Welcome

Hello, my name is Dhun (Dune) Sheth and I am an experienced data analyst with a proven track record in leading and managing teams within an agile framework. My educational background is rooted in mathematics, statistics, and data science methodologies, holding a Bachelor of Applied Science in Engineering Mathematics, Statistics, and Finance from the University of Toronto (Class of June 2020). I am currently pursuing a Master of Data Science at the University of British Columbia (Expected Graduation: April 2024).
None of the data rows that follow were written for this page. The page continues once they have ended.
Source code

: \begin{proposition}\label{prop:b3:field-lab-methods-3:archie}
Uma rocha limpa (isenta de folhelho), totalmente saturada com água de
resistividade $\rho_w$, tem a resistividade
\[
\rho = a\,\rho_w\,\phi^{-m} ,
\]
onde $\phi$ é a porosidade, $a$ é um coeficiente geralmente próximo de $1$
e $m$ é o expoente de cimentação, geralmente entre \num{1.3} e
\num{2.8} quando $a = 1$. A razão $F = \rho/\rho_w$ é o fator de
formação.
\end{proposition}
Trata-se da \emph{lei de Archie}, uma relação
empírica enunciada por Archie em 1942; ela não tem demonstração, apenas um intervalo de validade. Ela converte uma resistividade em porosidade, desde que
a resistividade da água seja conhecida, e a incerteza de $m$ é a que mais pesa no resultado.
My technical skills encompass machine learning, advanced regression, and proficiency in languages such as Python, R, and SQL. I am well-versed in cloud platforms like AWS, Google Cloud and Snowflake, and I have hands-on experience with data analytics tools such as Google Analytics and Adobe Analytics.

In my professional journey, I've demonstrated expertise in web and business analytics, leading technical implementations, managing deployment pipelines, and contributing to data-driven decision-making processes. I've collaborated with cross-functional teams in dynamic environments and showcased my abilities in automating processes, ensuring efficient operations.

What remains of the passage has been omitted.